Daal Mash with Grill & Fry Masala

Daal Mash with Grill & Fry Masala

This comforting and flavorful Daal Mash recipe features creamy split urad dal simmered in a rich, spiced onion-tomato masala. Infused with the warmth of cumin, green chilies, and finished with a touch of Zee Special Masala (or garam masala), this dish is hearty, aromatic, and perfect with warm roti, naan, or steamed rice.
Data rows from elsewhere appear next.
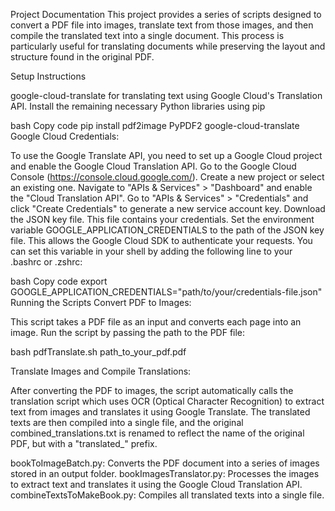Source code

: Project Documentation
This project provides a series of scripts designed to convert a PDF file into images, translate text from those images, and then compile the translated text into a single document. This process is particularly useful for translating documents while preserving the layout and structure found in the original PDF.

Setup Instructions


google-cloud-translate for translating text using Google Cloud's Translation API.
Install the remaining necessary Python libraries using pip

bash
Copy code
pip install pdf2image PyPDF2 google-cloud-translate
Google Cloud Credentials:

To use the Google Translate API, you need to set up a Google Cloud project and enable the Google Cloud Translation API.
Go to the Google Cloud Console (https://console.cloud.google.com/).
Create a new project or select an existing one.
Navigate to "APIs & Services" > "Dashboard" and enable the "Cloud Translation API".
Go to "APIs & Services" > "Credentials" and click "Create Credentials" to generate a new service account key.
Download the JSON key file. This file contains your credentials.
Set the environment variable GOOGLE_APPLICATION_CREDENTIALS to the path of the JSON key file. This allows the Google Cloud SDK to authenticate your requests. You can set this variable in your shell by adding the following line to your .bashrc or .zshrc:

bash
Copy code
export GOOGLE_APPLICATION_CREDENTIALS="path/to/your/credentials-file.json"
Running the Scripts
Convert PDF to Images:

This script takes a PDF file as an input and converts each page into an image.
Run the script by passing the path to the PDF file:

bash pdfTranslate.sh path_to_your_pdf.pdf

Translate Images and Compile Translations:

After converting the PDF to images, the script automatically calls the translation script which uses OCR (Optical Character Recognition) to extract text from images and translates it using Google Translate.
The translated texts are then compiled into a single file, and the original combined_translations.txt is renamed to reflect the name of the original PDF, but with a "translated_" prefix.

bookToImageBatch.py: Converts the PDF document into a series of images stored in an output folder.
bookImagesTranslator.py: Processes the images to extract text and translates it using the Google Cloud Translation API.
combineTextsToMakeBook.py: Compiles all translated texts into a single file.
Simple, wholesome, and satisfying — a true desi classic!


Ingredients:

Serves 3–4

  • 1 cup Daal Mash (split urad dal)

  • 3–4 cups water (for soaking and cooking)

  • 3–4 tbsp oil or ghee

  • 1 medium onion – finely chopped

  • 2 medium tomatoes – chopped

  • 2–3 green chilies – slit or chopped

  • 1 tbsp ginger-garlic paste

  • ¼ tsp turmeric powder

  • ½–1 tsp red chili powder (adjust to taste)

  • ½ tsp cumin seeds

  • ½–1 tsp Zee Special Masala or garam masala (added at the end)

  • Salt – to taste

  • Fresh coriander leaves – chopped (for garnish)

  • Lemon wedges – for serving


Instructions:

1. Soak & Cook the Daal:

  • Wash the daal mash thoroughly and soak it in water for 30–45 minutes.

  • Drain and cook in fresh water with a pinch of salt on medium heat for 15–20 minutes, or until soft but not mushy.

  • Drain any excess water and set the cooked daal aside.

2. Prepare the Masala Base:

  • Heat oil or ghee in a pan.

  • Add cumin seeds and let them splutter.

  • Add chopped onions and sauté until light golden brown.

  • Stir in ginger-garlic paste and cook for about 1 minute.

  • Add chopped tomatoes, turmeric, red chili powder, and salt.

  • Cook on medium heat for 6–8 minutes, or until the tomatoes break down and oil starts to separate from the masala.

3. Combine & Simmer:

  • Add the cooked daal mash to the prepared masala.

  • Mix gently to avoid breaking the lentils too much.

  • Simmer on low heat for 5–7 minutes, adding a little water if needed to adjust consistency.

4. Finish & Serve:

  • Sprinkle Zee Special Masala or garam masala over the daal.

  • Stir gently and turn off the heat.

  • Garnish with fresh coriander leaves and serve hot with lemon wedges on the side.